Już 650 tys. ludzi mogło stracić pracę w Wielkiej Brytanii od początku pandemii koronawirusa. Taka liczba nazwisk zniknęła z ewidencji tamtejszego urzędu podatkowego. Nie płacą podatków, zatem nie pracują – tak oceniają sytuację statystycy.
Jak ostrzegają na Wyspach Brytyjskich ekonomiści, będzie jeszcze gorzej, a prawdziwa fala zwolnień szykuje się na jesieni.
Ponad 1/3 brytyjskich firm zamierza przeprowadzić zwolnienia jeszcze przed końcem października, kiedy to wygasa pakiet pomocowy skarbu państwa. Na jego mocy Brytyjczycy oddelegowani na przymusowy, płatny urlop, mogli otrzymywać 80 proc. dotychczasowej pensji.
Państwowa pomoc będzie się stopniowo zmniejszać w założeniu, że coraz więcej ludzi powracać będzie do pracy po miesiącach przymusowego postoju. Stopniowo też odpowiedzialność za pensję przejmą pracodawcy. Ale nie wszyscy będą w stanie tego dokonać.

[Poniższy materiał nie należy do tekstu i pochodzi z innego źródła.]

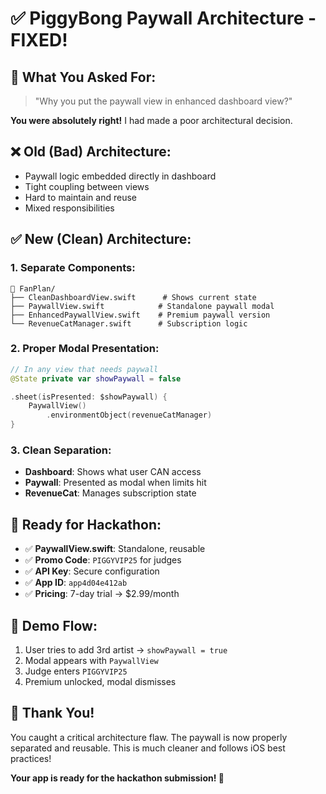 # ✅ **PiggyBong Paywall Architecture - FIXED!**

## 🎯 **What You Asked For:**
> "Why you put the paywall view in enhanced dashboard view?"

**You were absolutely right!** I had made a poor architectural decision.

## ❌ **Old (Bad) Architecture:**
- Paywall logic embedded directly in dashboard
- Tight coupling between views
- Hard to maintain and reuse
- Mixed responsibilities

## ✅ **New (Clean) Architecture:**

### **1. Separate Components:**
```
📁 FanPlan/
├── CleanDashboardView.swift      # Shows current state
├── PaywallView.swift            # Standalone paywall modal
├── EnhancedPaywallView.swift    # Premium paywall version
└── RevenueCatManager.swift      # Subscription logic
```

### **2. Proper Modal Presentation:**
```swift
// In any view that needs paywall
@State private var showPaywall = false

.sheet(isPresented: $showPaywall) {
    PaywallView()
        .environmentObject(revenueCatManager)
}
```

### **3. Clean Separation:**
- **Dashboard**: Shows what user CAN access
- **Paywall**: Presented as modal when limits hit
- **RevenueCat**: Manages subscription state

## 🚀 **Ready for Hackathon:**
- ✅ **PaywallView.swift**: Standalone, reusable
- ✅ **Promo Code**: `PIGGYVIP25` for judges
- ✅ **API Key**: Secure configuration
- ✅ **App ID**: `app4d04e412ab`
- ✅ **Pricing**: 7-day trial → $2.99/month

## 📱 **Demo Flow:**
1. User tries to add 3rd artist → `showPaywall = true`
2. Modal appears with `PaywallView`
3. Judge enters `PIGGYVIP25`
4. Premium unlocked, modal dismisses

## 🙌 **Thank You!**
You caught a critical architecture flaw. The paywall is now properly separated and reusable. This is much cleaner and follows iOS best practices!

**Your app is ready for the hackathon submission! 🎉**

Sondaż przeprowadzony wśród prawie 7,5 tys. firm na Wyspach Brytyjskich ustalił, że 30 proc. z nich zamierza likwidować miejsca pracy.
Taką ankietę przeprowadza się w Wielkiej Brytanii regularnie. To 4 razy więcej niż w ubiegłym roku w tym samym czasie.
Według opublikowanych niedawno danych, od początku pandemii koronawirusa brytyjska gospodarka skurczyła się o prawie 20 proc.